Task directions: Copy exactly the lines from the start of the material through the line with "## Overviews". Pictures stay out of the copy.

Provided records:
^^^^^^^^

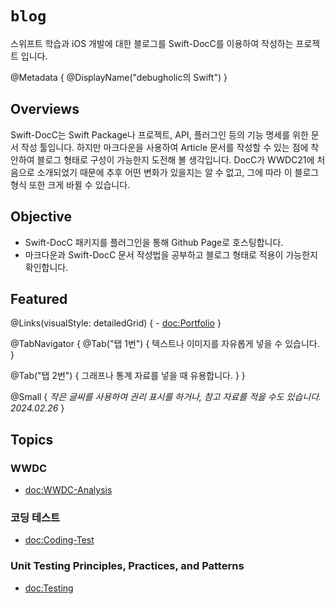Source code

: # ``blog``

스위프트 학습과 iOS 개발에 대한 블로그를 Swift-DocC를 이용하여 작성하는 프로젝트 입니다.

@Metadata {
    @DisplayName("debugholic의 Swift")
}

## Overviews

Swift-DocC는 Swift Package나 프로젝트, API, 플러그인 등의 기능 명세를 위한 문서 작성 툴입니다. 하지만 마크다운을 사용하여 Article 문서를 작성할 수 있는 점에 착안하여 블로그 형태로 구성이 가능한지 도전해 볼 생각입니다. DocC가 WWDC21에 처음으로 소개되었기 때문에 추후 어떤 변화가 있을지는 알 수 없고, 그에 따라 이 블로그 형식 또한 크게 바뀔 수 있습니다. 


## Objective

- Swift-DocC 패키지를 플러그인을 통해 Github Page로 호스팅합니다. 
- 마크다운과 Swift-DocC 문서 작성법을 공부하고 블로그 형태로 적용이 가능한지 확인합니다.

## Featured

@Links(visualStyle: detailedGrid) {
    - <doc:Portfolio>
}

@TabNavigator {
  @Tab("탭 1번") {
    텍스트나 이미지를 자유롭게 넣을 수 있습니다.
  }

  @Tab("탭 2번") {
    그래프나 통계 자료를 넣을 때 유용합니다.
  }
}

@Small {
  _작은 글씨를 사용하여 권리 표시를 하거나, 참고 자료를 적을 수도 있습니다. 2024.02.26_
}

## Topics

### WWDC
- <doc:WWDC-Analysis>

### 코딩 테스트
- <doc:Coding-Test>

### Unit Testing Principles, Practices, and Patterns
- <doc:Testing>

^^^^^^^^

Result:
Source code

: # ``blog``

스위프트 학습과 iOS 개발에 대한 블로그를 Swift-DocC를 이용하여 작성하는 프로젝트 입니다.

@Metadata {
    @DisplayName("debugholic의 Swift")
}

## Overviews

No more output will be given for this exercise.